Quella maxi patrimoniale che risponde al nome di inflazione

L’odiato prelievo forzoso del 1992 del governo Amato pari al 6 per mille ci costò 18 volte di meno rispetto a quanto ha già fatto evaporare l’inflazione

L’inflazione è una tassa della peggior specie, perché colpisce soprattutto chi ha meno. A dirlo sono gli analisti dell’Ufficio Studi della CGIA di Mestre che spiegano come, in talune condizioni, gli effetti che sprigiona sono ancor più preoccupanti; in particolar modo, quando si “abbatte” come una patrimoniale sui conti correnti. In un momento di difficoltà come questo, le famiglie pensano di avere il proprio “gruzzoletto” al sicuro; in realtà è un illusione monetaria, poiché una parte dei risparmi è destinata a “evaporare”. Di quanto?

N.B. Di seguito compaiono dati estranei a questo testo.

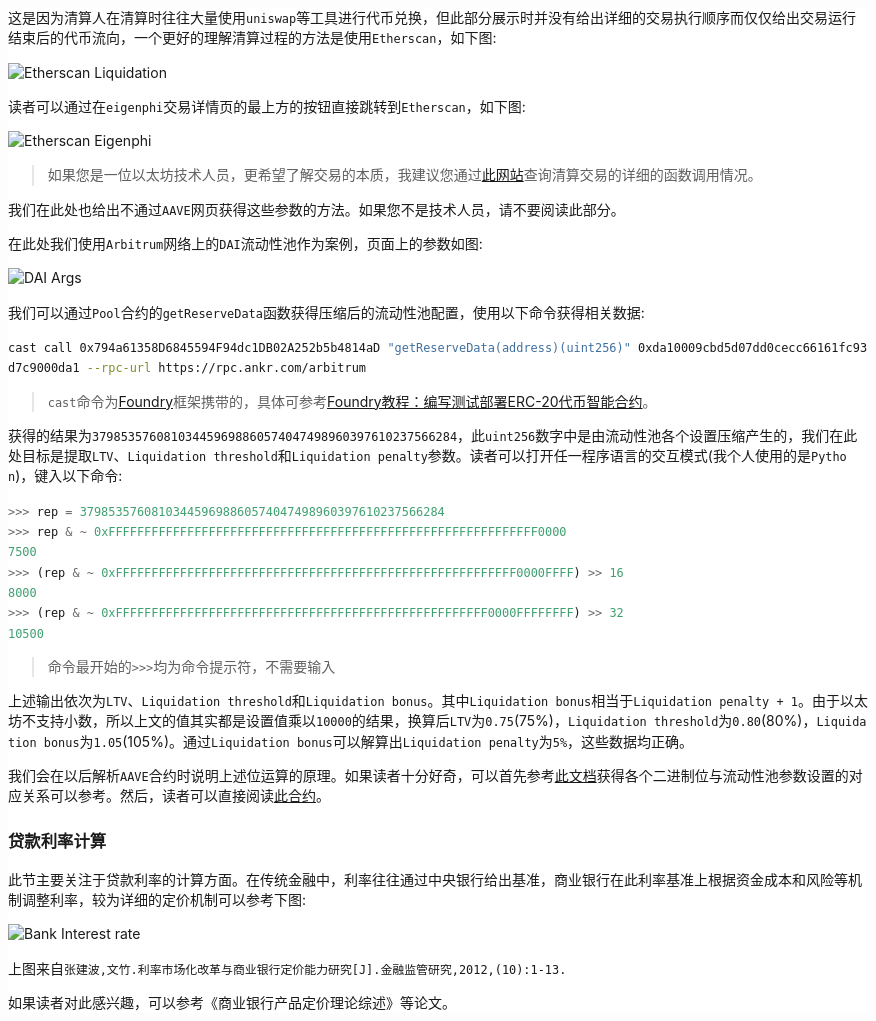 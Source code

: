 这是因为清算人在清算时往往大量使用`uniswap`等工具进行代币兑换，但此部分展示时并没有给出详细的交易执行顺序而仅仅给出交易运行结束后的代币流向，一个更好的理解清算过程的方法是使用`Etherscan`，如下图:

![Etherscan Liquidation](https://img.gejiba.com/images/f182baac558ad604f6a84faf0e90f49f.png)

读者可以通过在`eigenphi`交易详情页的最上方的按钮直接跳转到`Etherscan`，如下图:

![Etherscan Eigenphi](https://img.gejiba.com/images/d30b5fc7d7043692a34a364718fa60c5.png)

> 如果您是一位以太坊技术人员，更希望了解交易的本质，我建议您通过[此网站](https://tx.eth.samczsun.com/)查询清算交易的详细的函数调用情况。

我们在此处也给出不通过`AAVE`网页获得这些参数的方法。如果您不是技术人员，请不要阅读此部分。

在此处我们使用`Arbitrum`网络上的`DAI`流动性池作为案例，页面上的参数如图:

![DAI Args](https://img.gejiba.com/images/f76f7477c7f7c7d50d97da5b524aa3d2.png)

我们可以通过`Pool`合约的`getReserveData`函数获得压缩后的流动性池配置，使用以下命令获得相关数据:
```bash
cast call 0x794a61358D6845594F94dc1DB02A252b5b4814aD "getReserveData(address)(uint256)" 0xda10009cbd5d07dd0cecc66161fc93d7c9000da1 --rpc-url https://rpc.ankr.com/arbitrum
```

> `cast`命令为[Foundry](https://book.getfoundry.sh/)框架携带的，具体可参考[Foundry教程：编写测试部署ERC-20代币智能合约](https://hugo.wongssh.cf/posts/foundry-with-erc20/)。

获得的结果为`379853576081034459698860574047498960397610237566284`，此`uint256`数字中是由流动性池各个设置压缩产生的，我们在此处目标是提取`LTV`、`Liquidation threshold`和`Liquidation penalty`参数。读者可以打开任一程序语言的交互模式(我个人使用的是`Python`)，键入以下命令:
```python
>>> rep = 379853576081034459698860574047498960397610237566284
>>> rep & ~ 0xFFFFFFFFFFFFFFFFFFFFFFFFFFFFFFFFFFFFFFFFFFFFFFFFFFFFFFFFFFFF0000
7500
>>> (rep & ~ 0xFFFFFFFFFFFFFFFFFFFFFFFFFFFFFFFFFFFFFFFFFFFFFFFFFFFFFFFF0000FFFF) >> 16
8000
>>> (rep & ~ 0xFFFFFFFFFFFFFFFFFFFFFFFFFFFFFFFFFFFFFFFFFFFFFFFFFFFF0000FFFFFFFF) >> 32
10500
```

> 命令最开始的`>>>`均为命令提示符，不需要输入

上述输出依次为`LTV`、`Liquidation threshold`和`Liquidation bonus`。其中`Liquidation bonus`相当于`Liquidation penalty + 1`。由于以太坊不支持小数，所以上文的值其实都是设置值乘以`10000`的结果，换算后`LTV`为`0.75`(75%)，`Liquidation threshold`为`0.80`(80%)，`Liquidation bonus`为`1.05`(105%)。通过`Liquidation bonus`可以解算出`Liquidation penalty`为`5%`，这些数据均正确。

我们会在以后解析`AAVE`合约时说明上述位运算的原理。如果读者十分好奇，可以首先参考[此文档](https://docs.aave.com/developers/core-contracts/pool#getreservedata)获得各个二进制位与流动性池参数设置的对应关系可以参考。然后，读者可以直接阅读[此合约](https://github.com/aave/aave-v3-core/blob/master/contracts/protocol/libraries/configuration/ReserveConfiguration.sol#L12)。

### 贷款利率计算

此节主要关注于贷款利率的计算方面。在传统金融中，利率往往通过中央银行给出基准，商业银行在此利率基准上根据资金成本和风险等机制调整利率，较为详细的定价机制可以参考下图:

![Bank Interest rate](https://img.gejiba.com/images/b6ff62812bbc8603bee0bd20b416ef57.jpg)

上图来自`张建波,文竹.利率市场化改革与商业银行定价能力研究[J].金融监管研究,2012,(10):1-13.`

如果读者对此感兴趣，可以参考《商业银行产品定价理论综述》等论文。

L’INFLAZIONE CI È COSTATA 92 MILIARDI

Secondo il report elaborato dall’Ufficio studi della CGIA., in termini puramente teorici, in questo ultimo anno l’aumento dell’inflazione è costato agli italiani oltre 92 miliardi di euro. Come è giunto a questo risultato? Tenendo conto che in questi ultimi 12 mesi il tasso di interesse applicato dagli istituti di credito sui depositi bancari si è aggirato attorno allo zero e l’inflazione, invece, è cresciuta dell’8 per cento1 , a risparmi invariati, che al 31 dicembre scorso ammontavano complessivamente a 1.152 miliardi, il caro vita ha eroso questi ultimi di 92,1 miliardi di euro.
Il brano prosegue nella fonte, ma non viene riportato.